Coupling fractionation and batch desorption to understand arsenic and fluoride co-contamination in the aquifer system.

The present work is an attempt to study As and F+ coevality using laboratory based assays which couples fractionation and batch dissolution experiments. Sequential extraction procedure (SEP) resulting into five "operationally defined phases", was performed on sediment and soil samples collected from the Brahmaputra flood plains, Assam, India. High correlation between the Fe (hydr)oxide fraction and total As content of the soil/sediment sample indicates the involvement of Fe (hydr)oxides as the principal source of As. F- being an anion has high potential to be sorbed onto positively charged surfaces. Findings of the SEP were used to design the batch desorption experiments by controlling the Fe (hydr)oxide content of the soil/sediment.
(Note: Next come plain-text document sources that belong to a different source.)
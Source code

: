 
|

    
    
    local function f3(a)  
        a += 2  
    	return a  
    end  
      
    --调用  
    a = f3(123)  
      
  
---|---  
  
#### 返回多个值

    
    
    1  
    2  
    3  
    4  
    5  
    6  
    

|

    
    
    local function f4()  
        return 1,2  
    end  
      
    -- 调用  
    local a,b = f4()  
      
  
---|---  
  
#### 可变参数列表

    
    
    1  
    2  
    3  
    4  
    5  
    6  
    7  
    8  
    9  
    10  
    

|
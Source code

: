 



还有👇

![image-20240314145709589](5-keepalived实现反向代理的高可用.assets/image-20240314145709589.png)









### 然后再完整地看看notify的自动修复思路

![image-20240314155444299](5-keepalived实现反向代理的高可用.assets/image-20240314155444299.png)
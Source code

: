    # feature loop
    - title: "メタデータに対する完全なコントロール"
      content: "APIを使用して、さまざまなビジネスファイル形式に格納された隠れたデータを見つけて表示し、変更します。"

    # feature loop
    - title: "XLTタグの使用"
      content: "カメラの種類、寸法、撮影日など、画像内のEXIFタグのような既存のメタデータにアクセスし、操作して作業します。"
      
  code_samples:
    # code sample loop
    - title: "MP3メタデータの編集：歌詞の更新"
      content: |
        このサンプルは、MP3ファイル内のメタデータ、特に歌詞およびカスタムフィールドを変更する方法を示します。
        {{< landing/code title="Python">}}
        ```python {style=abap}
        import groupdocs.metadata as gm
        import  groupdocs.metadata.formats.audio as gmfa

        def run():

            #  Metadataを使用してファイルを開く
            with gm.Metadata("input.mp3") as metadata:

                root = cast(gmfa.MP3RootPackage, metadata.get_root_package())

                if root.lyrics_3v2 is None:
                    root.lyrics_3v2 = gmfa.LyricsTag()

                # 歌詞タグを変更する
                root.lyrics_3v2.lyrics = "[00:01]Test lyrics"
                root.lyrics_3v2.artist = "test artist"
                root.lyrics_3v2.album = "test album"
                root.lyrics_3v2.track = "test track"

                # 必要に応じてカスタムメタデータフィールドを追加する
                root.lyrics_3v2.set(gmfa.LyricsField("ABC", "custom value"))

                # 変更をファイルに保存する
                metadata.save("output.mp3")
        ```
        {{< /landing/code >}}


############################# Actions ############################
Desorption of As and F- was observed under acidic, neutral and alkaline pH from untreated and Fe (hydr)oxide removed samples. Highest amount of As and F- were found to be released from untreated samples under alkaline pH, while the amount leached from samples with no Fe (hydr)oxide was low. The study showed that the Fe (hydr)oxide fraction commonly found in the soils and sediments, had high affinity for negatively charged species like F- oxyanions of As, AsO43- (arsenate) and AsO33- (arsenite). Fe (hydr)oxide fraction was found to play the major role in co-evolution of As and F-. Two sorption coefficients were proposed based on easily leachable fraction and As present in the groundwater of sampling location for understanding of contamination vulnerability from the leaching.